Social credit systems monitor residents in various ways and feed huge amounts of data about them into algorithms that evaluate the quality of their citizenship, including their loyalty to the ruling regime. Those flagged as “poor citizens” can find themselves automatically stripped of benefits, barred from employment, or prevented from traveling, usually with little chance of appealing the system’s judgments.
The Moscow Times summarized Open Media’s report, which was based on public documents filed by Moscow municipal agencies:
Moscow City Hall has since 2017 been collecting the gender, age, income level, and relationship to other people signed up to its mos.ru website as part of the internet activity monitoring system called IS STATS.
Open Media reported that Moscow City Hall placed a 280 million ruble ($3.7 million) tender last week to expand the system’s capabilities.
The digital profiles will now include information about Muscovites’ violations, fines, debts, and participation in various events, according to the cited documentation. The data will be compared with information from public Wi-Fi networks and mobile phone operators.
Moscow City Hall will be able to divide the data into groups that include “signs of loyalty,” according to Open Media.
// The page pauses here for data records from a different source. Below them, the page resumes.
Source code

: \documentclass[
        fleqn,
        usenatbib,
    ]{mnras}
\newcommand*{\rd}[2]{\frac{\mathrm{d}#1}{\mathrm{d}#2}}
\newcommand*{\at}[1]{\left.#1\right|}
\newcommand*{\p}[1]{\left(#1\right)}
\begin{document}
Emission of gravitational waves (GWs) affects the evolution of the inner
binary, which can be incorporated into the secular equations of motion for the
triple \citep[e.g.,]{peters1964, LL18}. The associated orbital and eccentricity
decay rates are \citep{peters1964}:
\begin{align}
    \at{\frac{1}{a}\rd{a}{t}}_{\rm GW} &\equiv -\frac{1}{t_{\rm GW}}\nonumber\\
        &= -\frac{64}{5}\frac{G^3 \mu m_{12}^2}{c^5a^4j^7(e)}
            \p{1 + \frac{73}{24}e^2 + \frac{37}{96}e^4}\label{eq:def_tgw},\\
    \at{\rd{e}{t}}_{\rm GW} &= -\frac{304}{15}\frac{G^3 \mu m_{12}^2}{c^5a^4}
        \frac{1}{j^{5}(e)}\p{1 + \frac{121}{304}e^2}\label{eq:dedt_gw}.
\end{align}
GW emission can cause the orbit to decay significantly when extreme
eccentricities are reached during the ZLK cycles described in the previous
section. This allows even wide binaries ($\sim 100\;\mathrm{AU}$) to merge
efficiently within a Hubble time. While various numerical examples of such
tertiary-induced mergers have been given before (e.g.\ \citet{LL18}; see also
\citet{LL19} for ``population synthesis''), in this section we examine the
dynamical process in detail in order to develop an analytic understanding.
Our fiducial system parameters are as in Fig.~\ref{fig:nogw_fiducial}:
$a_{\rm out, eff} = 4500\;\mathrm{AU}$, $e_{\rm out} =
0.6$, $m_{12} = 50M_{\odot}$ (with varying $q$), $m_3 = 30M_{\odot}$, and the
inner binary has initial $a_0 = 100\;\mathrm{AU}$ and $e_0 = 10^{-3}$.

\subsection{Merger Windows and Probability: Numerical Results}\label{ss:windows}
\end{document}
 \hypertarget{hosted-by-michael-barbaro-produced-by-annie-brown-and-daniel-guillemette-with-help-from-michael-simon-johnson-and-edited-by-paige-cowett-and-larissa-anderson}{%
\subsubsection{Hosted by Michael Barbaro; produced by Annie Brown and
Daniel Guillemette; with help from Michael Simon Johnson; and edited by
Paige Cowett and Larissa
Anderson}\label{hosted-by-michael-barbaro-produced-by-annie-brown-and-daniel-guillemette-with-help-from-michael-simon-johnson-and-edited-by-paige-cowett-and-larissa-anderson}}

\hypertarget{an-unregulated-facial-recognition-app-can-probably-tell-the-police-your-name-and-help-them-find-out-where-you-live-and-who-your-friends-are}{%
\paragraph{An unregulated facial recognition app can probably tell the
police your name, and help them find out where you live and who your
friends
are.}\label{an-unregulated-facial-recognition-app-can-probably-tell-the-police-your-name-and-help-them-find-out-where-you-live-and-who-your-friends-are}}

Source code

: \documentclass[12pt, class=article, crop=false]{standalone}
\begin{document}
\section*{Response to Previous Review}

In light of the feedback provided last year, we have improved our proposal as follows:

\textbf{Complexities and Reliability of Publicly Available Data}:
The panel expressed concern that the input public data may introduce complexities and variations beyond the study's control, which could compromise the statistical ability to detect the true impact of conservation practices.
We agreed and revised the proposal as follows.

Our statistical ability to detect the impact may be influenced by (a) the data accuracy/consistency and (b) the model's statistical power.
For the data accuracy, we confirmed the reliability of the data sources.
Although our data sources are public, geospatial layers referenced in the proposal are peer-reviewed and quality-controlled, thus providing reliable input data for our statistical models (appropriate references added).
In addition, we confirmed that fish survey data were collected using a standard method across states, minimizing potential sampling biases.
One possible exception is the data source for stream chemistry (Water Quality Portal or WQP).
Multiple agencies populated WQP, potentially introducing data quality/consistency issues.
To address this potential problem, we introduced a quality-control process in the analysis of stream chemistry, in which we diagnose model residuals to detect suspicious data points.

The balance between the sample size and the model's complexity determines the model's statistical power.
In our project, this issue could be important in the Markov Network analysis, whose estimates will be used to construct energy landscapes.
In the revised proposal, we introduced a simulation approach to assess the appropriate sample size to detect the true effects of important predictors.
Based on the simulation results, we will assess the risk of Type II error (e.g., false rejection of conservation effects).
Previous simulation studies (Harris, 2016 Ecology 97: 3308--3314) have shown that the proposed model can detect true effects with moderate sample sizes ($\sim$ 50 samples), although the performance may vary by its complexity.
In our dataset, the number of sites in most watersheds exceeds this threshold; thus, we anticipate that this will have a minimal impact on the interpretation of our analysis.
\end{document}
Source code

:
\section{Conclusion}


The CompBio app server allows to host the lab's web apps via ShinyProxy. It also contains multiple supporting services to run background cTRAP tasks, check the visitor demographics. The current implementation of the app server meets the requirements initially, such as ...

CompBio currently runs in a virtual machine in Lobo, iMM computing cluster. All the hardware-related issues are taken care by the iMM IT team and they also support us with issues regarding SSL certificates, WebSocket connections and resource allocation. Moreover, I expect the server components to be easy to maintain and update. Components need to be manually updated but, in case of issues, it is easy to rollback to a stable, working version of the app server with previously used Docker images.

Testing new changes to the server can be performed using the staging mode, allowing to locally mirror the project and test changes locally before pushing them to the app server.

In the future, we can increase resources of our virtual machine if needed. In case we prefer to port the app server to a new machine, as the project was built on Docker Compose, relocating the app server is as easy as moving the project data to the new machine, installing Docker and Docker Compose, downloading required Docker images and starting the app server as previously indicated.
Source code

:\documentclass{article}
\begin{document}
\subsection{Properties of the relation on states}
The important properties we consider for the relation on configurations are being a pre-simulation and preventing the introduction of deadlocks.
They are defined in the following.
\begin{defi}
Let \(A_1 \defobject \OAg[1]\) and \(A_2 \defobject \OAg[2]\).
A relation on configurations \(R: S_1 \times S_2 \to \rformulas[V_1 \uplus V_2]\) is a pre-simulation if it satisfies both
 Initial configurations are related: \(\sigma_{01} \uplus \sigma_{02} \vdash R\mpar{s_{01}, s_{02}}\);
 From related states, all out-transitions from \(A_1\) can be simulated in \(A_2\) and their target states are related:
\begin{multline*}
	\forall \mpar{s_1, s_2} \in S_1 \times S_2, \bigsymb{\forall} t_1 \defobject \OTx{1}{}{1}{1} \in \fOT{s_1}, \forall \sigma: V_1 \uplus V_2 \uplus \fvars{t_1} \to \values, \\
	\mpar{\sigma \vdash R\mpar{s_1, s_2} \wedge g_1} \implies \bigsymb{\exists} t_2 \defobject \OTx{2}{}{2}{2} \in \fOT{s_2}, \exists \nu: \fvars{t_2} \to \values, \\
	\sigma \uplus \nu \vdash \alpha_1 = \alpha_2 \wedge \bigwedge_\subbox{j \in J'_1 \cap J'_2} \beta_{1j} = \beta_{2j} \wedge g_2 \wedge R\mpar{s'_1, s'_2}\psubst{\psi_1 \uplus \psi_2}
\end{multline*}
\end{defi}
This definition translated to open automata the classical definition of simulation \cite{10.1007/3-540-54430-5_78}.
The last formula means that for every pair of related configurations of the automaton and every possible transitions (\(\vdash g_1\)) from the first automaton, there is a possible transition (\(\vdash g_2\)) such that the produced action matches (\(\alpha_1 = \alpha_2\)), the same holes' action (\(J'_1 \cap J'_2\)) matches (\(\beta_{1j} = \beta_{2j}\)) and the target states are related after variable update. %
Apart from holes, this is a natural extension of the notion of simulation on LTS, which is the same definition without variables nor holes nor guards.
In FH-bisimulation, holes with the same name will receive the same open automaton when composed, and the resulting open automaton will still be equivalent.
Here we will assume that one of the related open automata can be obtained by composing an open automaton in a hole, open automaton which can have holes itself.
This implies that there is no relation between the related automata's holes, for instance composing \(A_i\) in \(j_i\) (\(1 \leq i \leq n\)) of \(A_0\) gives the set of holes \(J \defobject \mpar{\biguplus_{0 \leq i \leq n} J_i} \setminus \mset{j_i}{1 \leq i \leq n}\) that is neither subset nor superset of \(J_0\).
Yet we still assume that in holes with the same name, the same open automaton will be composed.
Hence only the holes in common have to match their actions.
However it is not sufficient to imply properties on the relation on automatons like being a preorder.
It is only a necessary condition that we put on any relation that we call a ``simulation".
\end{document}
The IT department at Moscow City Hall insisted it would keep the data the system amassed and analyzed anonymous and studied more for trends than punishing or rewarding individuals, which would be a major difference from China’s system. Skeptics doubted those promises of anonymity, with Internet rights activist Stanislav Shakirov bluntly stating that he expects the Moscow social credit system will be “personalized down to every citizen” and its data will probably end up on the black market.
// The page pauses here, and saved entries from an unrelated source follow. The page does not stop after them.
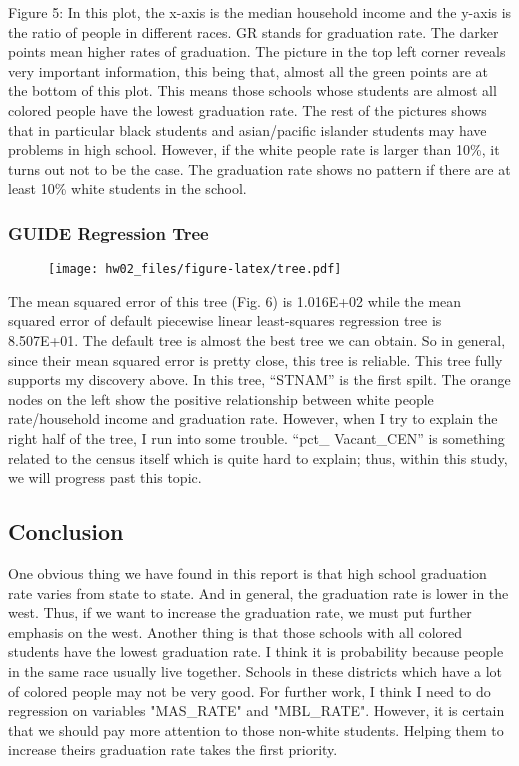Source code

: \documentclass[]{article}
\begin{document}
Figure 5: In this plot, the x-axis is the median household income and
the y-axis is the ratio of people in different races. GR stands for
graduation rate. The darker points mean higher rates of graduation. The
picture in the top left corner reveals very important information, this
being that, almost all the green points are at the bottom of this plot.
This means those schools whose students are almost all colored people
have the lowest graduation rate. The rest of the pictures shows that in
particular black students and asian/pacific islander students may have
problems in high school. However, if the white people rate is larger
than 10\%, it turns out not to be the case. The graduation rate shows no
pattern if there are at least 10\% white students in the school.

\subsubsection{GUIDE Regression Tree}\label{guide-regression-tree}

\begin{figure}[H]
\centering
\texttt{[image: hw02\_files/figure-latex/tree.pdf]}
\caption{}
\end{figure}

The mean squared error of this tree (Fig. 6) is 1.016E+02 while the mean squared
error of default piecewise linear least-squares regression tree is
8.507E+01. The default tree is almost the best tree we can obtain. So in
general, since their mean squared error is pretty close, this tree is
reliable. This tree fully supports my discovery above. In this tree,
``STNAM'' is the first spilt. The orange nodes on the left show the
positive relationship between white people rate/household income and
graduation rate. However, when I try to explain the right half of the
tree, I run into some trouble.  ``pct\_ Vacant\_CEN'' is something related to the census itself which is quite hard to explain; thus, within this study, we will progress past this topic.

\subsection{Conclusion}\label{conclusion}

One obvious thing we have found in this report is that high
school graduation rate varies from state to state. And in general, the
graduation rate is lower in the west. Thus, if we want to increase the
graduation rate, we must put further emphasis on the west. Another thing
is that those schools with all colored students have the lowest
graduation rate. I think it is probability because people in the same race usually live together. Schools in these districts which have a lot of colored people may not be very good. For further work, I think I need to do regression on variables "MAS\_RATE" and "MBL\_RATE". However, it is certain that we should pay more attention to those non-white students. Helping them to increase theirs graduation rate takes the first priority.
\end{document}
Russian officials previously denied they were interested in building anything like China’s social credit system. Deputy Prime Minister Maxim Akimov said in November 2018 that social credit was a “fairly obvious threat” the Russian government would avoid falling into, even as it began amassing hefty “digital profiles” of every citizen.
“Scoring a person’s political and social behavior, as well as assessing its success or failure — there are currently no such projects,” he insisted.
In a 2019 policy brief on “digital authoritarianism,” the Brookings Institution found Russia to be almost as interested as China in using the Internet to monitor and control its citizens but assessed the Russian state as lacking the electronic infrastructure to impose a full-blown social credit system.
The Russian government strongly believes in having a “sovereign Internet” (i.e. a controlled and censored Internet that enables the government to decide what citizens are allowed to see) but it allows more access to foreign social media sites like Facebook and Twitter than China does, and Brookings found its surveillance systems were less sophisticated and pervasive than China’s. If the city of Moscow is moving in the direction of a social credit system, those judgments may need to be reassessed.